El nuevo estudio, con sello del Instituto Danés de Meteorología y publicado en Nature Geoscience, es tajante: “Lo que aprendimos vigilando Groenlandia ahora lo vemos ocurrir en la Antártida”. El calentamiento se cuela bajo las plataformas de hielo, fragmentándolas. El agua de deshielo se filtra en las grietas, acelerando ese desmoronamiento lento, casi invisible, pero imparable.
Un problema global, con consecuencias locales
La principal autora del estudio, Ruth Mottram, del Centro Nacional de Investigación Climática danés, lo resume de forma inquietante: “El sur tiene un potencial gigantesco para subir el nivel del mar”. Porque, aunque Dinamarca (y buena parte de Europa) sienta la amenaza como algo lejano, las consecuencias serán globales.
Imagínalo así: Groenlandia es como una gran montaña helada.
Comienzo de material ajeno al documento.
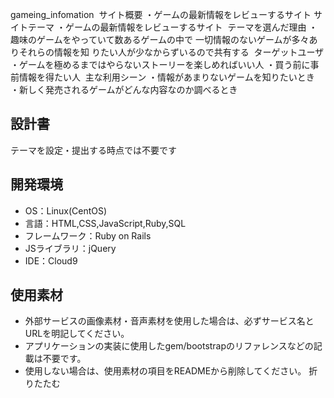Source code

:  gameing_infomation
​
 サイト概要
・ゲームの最新情報をレビューするサイト
 サイトテーマ
・ゲームの最新情報をレビューするサイト
​
 テーマを選んだ理由
・趣味のゲームをやっていて数あるゲームの中で
一切情報のないゲームが多々ありそれらの情報を知
りたい人が少なからずいるので共有する
​
 ターゲットユーザ
・ゲームを極めるまではやらないストーリーを楽しめればいい人
・買う前に事前情報を得たい人
​
 主な利用シーン
・情報があまりないゲームを知りたいとき
・新しく発売されるゲームがどんな内容なのか調べるとき
​
## 設計書
テーマを設定・提出する時点では不要です
​
## 開発環境
- OS：Linux(CentOS)
- 言語：HTML,CSS,JavaScript,Ruby,SQL
- フレームワーク：Ruby on Rails
- JSライブラリ：jQuery
- IDE：Cloud9
​
## 使用素材
- 外部サービスの画像素材・音声素材を使用した場合は、必ずサービス名とURLを明記してください。
- アプリケーションの実装に使用したgem/bootstrapのリファレンスなどの記載は不要です。
- 使用しない場合は、使用素材の項目をREADMEから削除してください。
折りたたむ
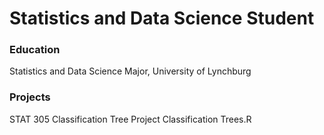 #  Statistics and Data Science Student

### Education
Statistics and Data Science Major, University of Lynchburg

### Projects
STAT 305 Classification Tree Project 
Classification Trees.R


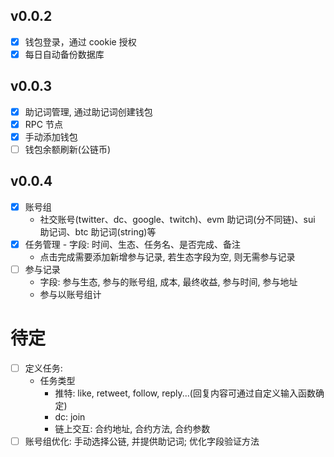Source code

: ## v0.0.2

- [x] 钱包登录，通过 cookie 授权
- [x] 每日自动备份数据库

## v0.0.3

- [x] 助记词管理, 通过助记词创建钱包
- [x] RPC 节点
- [x] 手动添加钱包
- [ ] 钱包余额刷新(公链币)

## v0.0.4

- [x] 账号组
  - 社交账号(twitter、dc、google、twitch)、evm 助记词(分不同链)、sui 助记词、btc 助记词(string)等
- [x] 任务管理 - 字段: 时间、生态、任务名、是否完成、备注
  - 点击完成需要添加新增参与记录, 若生态字段为空, 则无需参与记录
- [ ] 参与记录
  - 字段: 参与生态, 参与的账号组, 成本, 最终收益, 参与时间, 参与地址
  - 参与以账号组计

# 待定

- [ ] 定义任务:
  - 任务类型
    - 推特: like, retweet, follow, reply...(回复内容可通过自定义输入函数确定)
    - dc: join
    - 链上交互: 合约地址, 合约方法, 合约参数
- [ ] 账号组优化: 手动选择公链, 并提供助记词; 优化字段验证方法
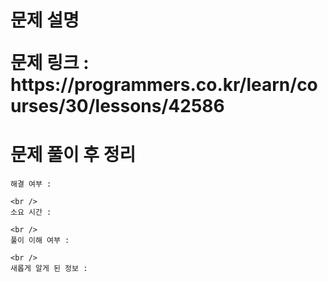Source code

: <h1>
  문제 설명
  <p>문제 링크 : https://programmers.co.kr/learn/courses/30/lessons/42586</p>

  <h1>
    <h1>문제 풀이 후 정리</h1>

    해결 여부 :

    <br />
    소요 시간 :

    <br />
    풀이 이해 여부 :

    <br />
    새롭게 알게 된 정보 :

  </h1>
</h1>
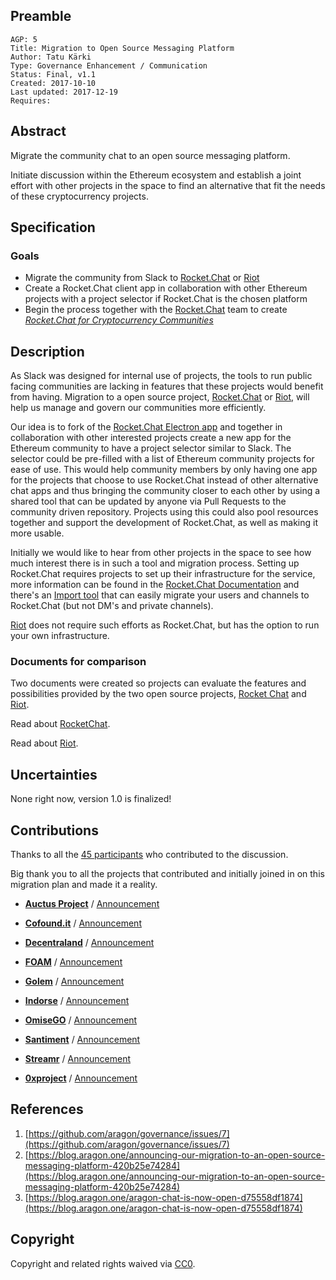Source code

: ## Preamble

    AGP: 5
    Title: Migration to Open Source Messaging Platform
    Author: Tatu Kärki
    Type: Governance Enhancement / Communication
    Status: Final, v1.1
    Created: 2017-10-10
    Last updated: 2017-12-19
    Requires:

## Abstract

Migrate the community chat to an open source messaging platform.

Initiate discussion within the Ethereum ecosystem and establish a joint effort with other projects in the space to find an alternative that fit the needs of these cryptocurrency projects.

## Specification

### Goals

- Migrate the community from Slack to [Rocket.Chat](https://github.com/RocketChat) or [Riot](https://github.com/vector-im)
- Create a Rocket.Chat client app in collaboration with other Ethereum projects with a project selector if Rocket.Chat is the chosen platform
- Begin the process together with the [Rocket.Chat](https://github.com/RocketChat) team to create _[Rocket.Chat for Cryptocurrency Communities](https://github.com/RocketChat/Rocket.Chat/issues/8284)_

## Description

As Slack was designed for internal use of projects, the tools to run public facing communities are lacking  in features that these projects would benefit from having. Migration to a open source project, [Rocket.Chat](https://rocket.chat/) or [Riot](https://github.com/vector-im), will help us manage and govern our communities more efficiently.  

Our idea is to fork of the [Rocket.Chat Electron app](https://github.com/RocketChat/Rocket.Chat.Electron) and together in collaboration with other interested projects create a new app for the Ethereum community to have a project selector similar to Slack. The selector could be pre-filled with a list of Ethereum community projects for ease of use. This would help community members by only having one app for the projects that choose to use Rocket.Chat instead of other alternative chat apps and thus bringing the community closer to each other by using a shared tool that can be updated by anyone via Pull Requests to the community driven repository. Projects using this could also pool resources together and support the development of Rocket.Chat, as well as making it more usable.

Initially we would like to hear from other projects in the space to see how much interest there is in such a tool and migration process. Setting up Rocket.Chat requires projects to set up their infrastructure for the service, more information can be found in the [Rocket.Chat Documentation](https://rocket.chat/docs/) and there's an [Import tool](https://rocket.chat/docs/administrator-guides/import/slack) that can easily migrate your users and channels to Rocket.Chat (but not DM's and private channels).

[Riot](https://github.com/vector-im) does not require such efforts as Rocket.Chat, but has the option to run your own infrastructure.

### Documents for comparison
Two documents were created so projects can evaluate the features and possibilities provided by the two open source projects, [Rocket Chat](https://github.com/rocketchat) and [Riot](https://github.com/vector-im).

Read about [RocketChat](https://github.com/aragon/governance/blob/master/AGP-5_Migration_from_Slack/RocketChat.md).

Read about [Riot](https://github.com/aragon/governance/blob/master/AGP-5_Migration_from_Slack/Riot.md).

## Uncertainties

None right now, version 1.0 is finalized!

## Contributions

Thanks to all the [45 participants](https://github.com/aragon/governance/issues/7) who contributed to the discussion.

Big thank you to all the projects that contributed and initially joined in on this migration plan and made it a reality.

- [**Auctus Project**](http://auctus.org/) / [Announcement](https://medium.com/auctus/announcing-our-migration-to-an-open-source-messaging-platform-d061844837d5)
- [**Cofound.it**](https://cofound.it) / [Announcement]()
- [**Decentraland**](https://decentraland.org) / [Announcement](https://twitter.com/decentraland/status/911254767430709248)
- [**FOAM**](https://www.foam.space/) / [Announcement](https://blog.foam.space/announcing-our-involvement-in-the-joint-migration-to-rocket-chat-ee4d99364c39)
- [**Golem**](https://golem.network/) / [Announcement](https://blog.golemproject.net/farewell-to-slack-rocket-here-we-come-d5b82aac6c24)
- [**Indorse**](https://indorse.io) / [Announcement](https://medium.com/joinindorse/announcing-the-indorse-migration-from-slack-to-rocket-chat-e6a643d87f39)
- [**OmiseGO**](https://www.omise.co/) / [Announcement](https://blog.omisego.network/omisego-migrating-to-rocket-chat-11f5ae229191)
- [**Santiment**](https://santiment.net) / [Announcement](https://medium.com/santiment/goodbye-slack-hello-open-source-messaging-platform-c97398a20ce9)
- [**Streamr**](https://www.streamr.com/) / [Announcement](http://blog.streamr.com/2017/09/goodbye-slack-goodbye-scammers-hello-rocket-chat/)

- [**0xproject**](https://0xproject.com) / [Announcement](https://twitter.com/0xproject/status/923273503721140224)

## References

1. [https://github.com/aragon/governance/issues/7](https://github.com/aragon/governance/issues/7)
2. [https://blog.aragon.one/announcing-our-migration-to-an-open-source-messaging-platform-420b25e74284](https://blog.aragon.one/announcing-our-migration-to-an-open-source-messaging-platform-420b25e74284)
3. [https://blog.aragon.one/aragon-chat-is-now-open-d75558df1874](https://blog.aragon.one/aragon-chat-is-now-open-d75558df1874)

## Copyright

Copyright and related rights waived via [CC0](https://creativecommons.org/publicdomain/zero/1.0/).
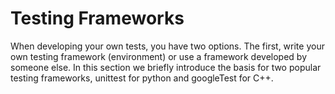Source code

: # Testing Frameworks 

When developing your own tests, you have two options. The first, write your own testing framework (environment) or use a framework developed by someone else. In this section we briefly introduce the basis for two popular testing frameworks, unittest for python and googleTest for C++. 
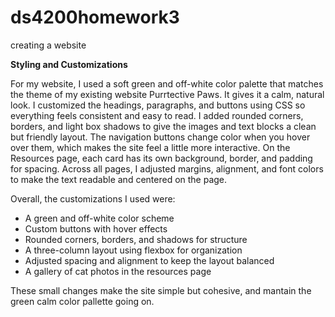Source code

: # ds4200homework3
creating a website

**Styling and Customizations**

For my website, I used a soft green and off-white color palette that matches the theme of my existing website Purrtective Paws. It gives it a calm, natural look. I customized the headings, paragraphs, and buttons using CSS so everything feels consistent and easy to read.
I added rounded corners, borders, and light box shadows to give the images and text blocks a clean but friendly layout. The navigation buttons change color when you hover over them, which makes the site feel a little more interactive. On the Resources page, each card has its own background, border, and padding for spacing. Across all pages, I adjusted margins, alignment, and font colors to make the text readable and centered on the page.

Overall, the customizations I used were:
-  A green and off-white color scheme
- Custom buttons with hover effects
- Rounded corners, borders, and shadows for structure
- A three-column layout using flexbox for organization
- Adjusted spacing and alignment to keep the layout balanced
- A gallery of cat photos in the resources page

These small changes make the site simple but cohesive, and mantain the green calm color pallette going on.

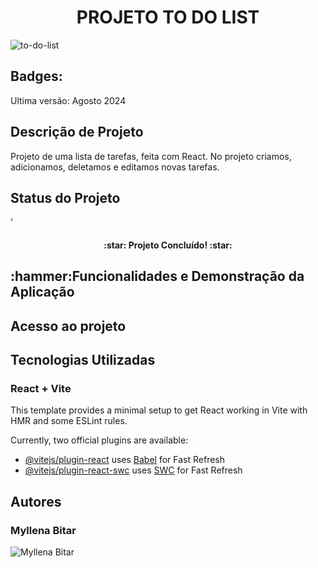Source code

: <h1 align="center">PROJETO TO DO LIST</h1>

<img src="https://github.com/user-attachments/assets/283bd49d-08d5-4e95-99f8-e12e3b0fb573" alt="to-do-list">


<h2>Badges:</h2>
Ultima versão: Agosto 2024

<h2>Descrição de Projeto</h2>
 Projeto de uma lista de tarefas, feita com React. No projeto criamos, adicionamos, deletamos e editamos novas tarefas.

<h2>Status do Projeto</h2>'
<h4 align="center">
:star: Projeto Concluído! :star:
</h4>
<h2>:hammer:Funcionalidades e Demonstração da Aplicação</h2>
<h2>Acesso ao projeto</h2>
<h2> Tecnologias Utilizadas</h2>

<h3>React + Vite</h3>

This template provides a minimal setup to get React working in Vite with HMR and some ESLint rules.

Currently, two official plugins are available:

- [@vitejs/plugin-react](https://github.com/vitejs/vite-plugin-react/blob/main/packages/plugin-react/README.md) uses [Babel](https://babeljs.io/) for Fast Refresh
- [@vitejs/plugin-react-swc](https://github.com/vitejs/vite-plugin-react-swc) uses [SWC](https://swc.rs/) for Fast Refresh

<H2>Autores</H2>
<h3>Myllena Bitar</h3>
<img src="https://avatars.githubusercontent.com/u/111917539?v=4" alt="Myllena Bitar">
Si se derrite, el nivel del mar local baja un poco, pero sube en otras zonas lejanas. Pero si la Antártida pierde hielo, esa agua derretida viaja y distribuye sus efectos en todas partes. Y el aumento de nivel, lejos de allí, es mayor. Un centímetro menos de hielo en la Antártida significa más centímetro de agua en tu playa más cercana que si ese deshielo ocurriera en el norte.
La ciencia tras el deshielo: alta tecnología y muchas dudas
Detrás de esas cifras impactantes hay ciencia de punta y muchas horas bajo cero. Los satélites de la misión GRACE, capaces de detectar los cambios más sutiles en la gravedad y la elevación del hielo, nos cuentan cuánto está desapareciendo cada año. Las boyas marinas, los escáneres láser, los barcos oceanográficos… Todos aportan piezas a un puzzle global. Y los modelos climáticos hacen el resto, proyectando hasta dónde llegará la marea.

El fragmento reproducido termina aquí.